The Call of the Wild and White Fang - Jack London [151]
Chapter V
1 . (p. 54) White River. Thornton’s camp is at the junction of the White and Yukon rivers, upstream from Dawson.
Chapter VI
1 . (p. 61) Circle City: In 1897, this was the last stop for one of seven postal routes in Alaska.
2 . (p. 64) Bonanza King: The term “king” was reserved for a prospector who struck it rich on a claim. The Bonanza King successfully prospected on Bonanza Creek, which was the location of one of the first, and richest, gold strikes.
3 . (p. 65) Mastodon King: The reference is to a successful prospector on Mastodon Creek in the Forty-Mile mining area.
4 . (p. 66) Skookum Benches: This is an area of the Klondike gold fields named after Skookum Jim, a Native American who discovered gold on a branch of the Klondike River. A bench is a terrace formed along the base of a mountain by unequal erosion or by mining.
Chapter VII
1 . (p. 70) Hudson Bay Company: One of the largest and most profitable fur trading companies in North America, Hudson’s Bay Company (not, as London calls it, Hudson Bay Company) by the 1830s had a virtual monopoly over trade in Canada from the Atlantic to the Pacific.
White Fang
Part Four, Chapter II
1 . (p. 212) Sour-doughs: This was a nickname for miners who had spent at least one year “inside” and had experienced the perils of a winter in a Yukon or Klondike mining camp. So-called because they used a sourdough mixture to make bread instead of the hard-to-obtain yeast favored by newcomers (chechaquos) to the region. London humorously describes the process of making sourdough bread in his short narrative “Housekeeping in the Klondike.”
Part Four, Chapter IV
1 . (p. 230) skin-fold: The description in the preceding pages of the battle between a wolf-dog and a bulldog caused London a good deal of trouble with President Theodore Roosevelt, a hunter and amateur naturalist. In an interview with Everybody’s Magazine in June 1907, Roosevelt called this passage the “very sublimity of absurdity.” In doing so, he initiated London into the great “nature-faking” controversy. Participants in this debate battled over how one could determine the “real” cause (instinct or reason) of nonhuman animal behavior and, by extension, how the actions, emotions, and thoughts of those animals could be expressed in literary texts. London responded to Roosevelt’s attack in a biting essay entitled “The Other Animals.” He resolves the charge against him simply: “It is merely,” he writes, “a difference of opinion.”
Part Five, Chapter I
1 . (p. 256) Sardanapalus: London uses this term as an oath. Sardanapalus was the mythical last King of Assyria (880 B.C.) who set himself, his wife, and his kingdom’s treasures on fire rather than face defeat by a rebel army.

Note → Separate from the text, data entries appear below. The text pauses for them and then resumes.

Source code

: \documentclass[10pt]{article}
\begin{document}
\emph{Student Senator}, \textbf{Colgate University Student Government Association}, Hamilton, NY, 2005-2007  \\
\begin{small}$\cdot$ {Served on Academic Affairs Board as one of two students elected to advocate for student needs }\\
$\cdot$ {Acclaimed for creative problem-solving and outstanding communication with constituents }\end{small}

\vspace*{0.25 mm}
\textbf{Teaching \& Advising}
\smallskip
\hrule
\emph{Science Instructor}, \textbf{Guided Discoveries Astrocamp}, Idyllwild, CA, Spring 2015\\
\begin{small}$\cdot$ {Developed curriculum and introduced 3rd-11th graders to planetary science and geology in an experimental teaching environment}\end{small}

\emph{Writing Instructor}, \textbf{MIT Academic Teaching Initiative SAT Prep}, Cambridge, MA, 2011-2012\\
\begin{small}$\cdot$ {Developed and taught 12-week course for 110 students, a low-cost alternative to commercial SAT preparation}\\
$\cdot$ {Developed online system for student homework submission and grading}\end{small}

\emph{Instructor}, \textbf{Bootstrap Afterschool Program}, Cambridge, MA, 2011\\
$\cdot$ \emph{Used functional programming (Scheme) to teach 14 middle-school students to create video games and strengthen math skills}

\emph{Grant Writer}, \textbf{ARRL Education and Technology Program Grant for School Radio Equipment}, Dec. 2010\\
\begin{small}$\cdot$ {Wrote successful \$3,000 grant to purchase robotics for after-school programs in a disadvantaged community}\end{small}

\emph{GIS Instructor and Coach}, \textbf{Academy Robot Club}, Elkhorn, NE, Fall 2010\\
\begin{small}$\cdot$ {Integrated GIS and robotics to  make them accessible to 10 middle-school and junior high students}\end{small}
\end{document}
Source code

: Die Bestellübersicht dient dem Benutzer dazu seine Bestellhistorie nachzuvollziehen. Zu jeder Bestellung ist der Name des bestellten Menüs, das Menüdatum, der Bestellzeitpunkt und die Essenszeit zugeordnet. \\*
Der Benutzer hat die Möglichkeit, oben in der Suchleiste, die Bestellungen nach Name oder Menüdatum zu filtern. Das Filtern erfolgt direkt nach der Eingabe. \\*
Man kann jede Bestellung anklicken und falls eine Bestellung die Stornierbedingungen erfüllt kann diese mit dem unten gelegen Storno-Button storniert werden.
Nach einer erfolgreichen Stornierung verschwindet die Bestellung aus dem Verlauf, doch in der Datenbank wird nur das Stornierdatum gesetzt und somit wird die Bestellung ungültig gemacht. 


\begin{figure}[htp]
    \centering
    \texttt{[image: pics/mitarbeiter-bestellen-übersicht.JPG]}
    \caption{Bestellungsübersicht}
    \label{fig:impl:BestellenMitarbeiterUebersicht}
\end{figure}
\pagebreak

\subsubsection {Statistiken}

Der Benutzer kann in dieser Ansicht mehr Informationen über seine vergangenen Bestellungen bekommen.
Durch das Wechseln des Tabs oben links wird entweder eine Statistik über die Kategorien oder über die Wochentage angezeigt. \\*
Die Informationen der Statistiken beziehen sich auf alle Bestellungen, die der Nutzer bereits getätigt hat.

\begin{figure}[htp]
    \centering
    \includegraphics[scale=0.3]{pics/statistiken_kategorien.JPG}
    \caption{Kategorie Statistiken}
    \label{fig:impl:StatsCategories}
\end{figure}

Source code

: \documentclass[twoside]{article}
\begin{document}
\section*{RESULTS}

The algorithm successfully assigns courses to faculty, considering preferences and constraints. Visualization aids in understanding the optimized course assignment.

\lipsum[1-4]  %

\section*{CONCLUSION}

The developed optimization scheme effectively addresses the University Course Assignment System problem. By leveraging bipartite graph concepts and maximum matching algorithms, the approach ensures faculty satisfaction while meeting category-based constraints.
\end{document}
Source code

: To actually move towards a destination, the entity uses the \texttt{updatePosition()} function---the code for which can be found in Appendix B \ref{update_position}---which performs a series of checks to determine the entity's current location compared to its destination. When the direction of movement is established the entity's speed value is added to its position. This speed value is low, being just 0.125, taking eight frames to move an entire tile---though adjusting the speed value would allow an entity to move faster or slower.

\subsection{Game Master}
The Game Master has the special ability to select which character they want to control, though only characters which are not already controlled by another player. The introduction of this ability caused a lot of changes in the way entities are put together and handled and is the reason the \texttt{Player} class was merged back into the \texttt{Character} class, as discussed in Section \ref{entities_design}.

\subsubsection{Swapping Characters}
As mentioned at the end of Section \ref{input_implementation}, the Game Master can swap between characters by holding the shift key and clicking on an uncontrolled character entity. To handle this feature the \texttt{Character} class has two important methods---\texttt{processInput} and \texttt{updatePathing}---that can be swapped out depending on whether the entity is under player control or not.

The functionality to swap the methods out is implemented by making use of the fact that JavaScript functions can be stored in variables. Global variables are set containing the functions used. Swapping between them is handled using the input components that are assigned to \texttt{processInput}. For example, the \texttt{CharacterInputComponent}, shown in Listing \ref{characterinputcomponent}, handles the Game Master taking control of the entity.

Inspired by The Call of the Wild
and White Fang
Film Adaptations of the Novels
The spectacle of the snow-blanketed Yukon and the fervor of the Gold Rush of 1897 translate powerfully into film. Even so, no film—and there have been many, from as far afield as Russia, Italy, and Estonia—has succeeded in capturing the majesty and simplicity of London’s two greatest novels.
D. W. Griffith, the director best known for his 1915 film Birth of a Nation, first brought The Call of the Wild to the screen, in 1908, and Fred Jackman directed another film adaptation, also a silent, in 1923. The first Call of the Wild “talkie” hit the screen in 1935; director William Wellman, famous for his war epic Wings, gives this film the flavor of a Western and turns it into a romance story, with sparks flying across the frozen North between Clark Gable, playing the much-expanded Jack Thornton role, and Loretta Young. The screen-play relegates Buck the German shepherd to a secondary role, and the dog’s decision to follow the “call” at the end seems incidental to the plot.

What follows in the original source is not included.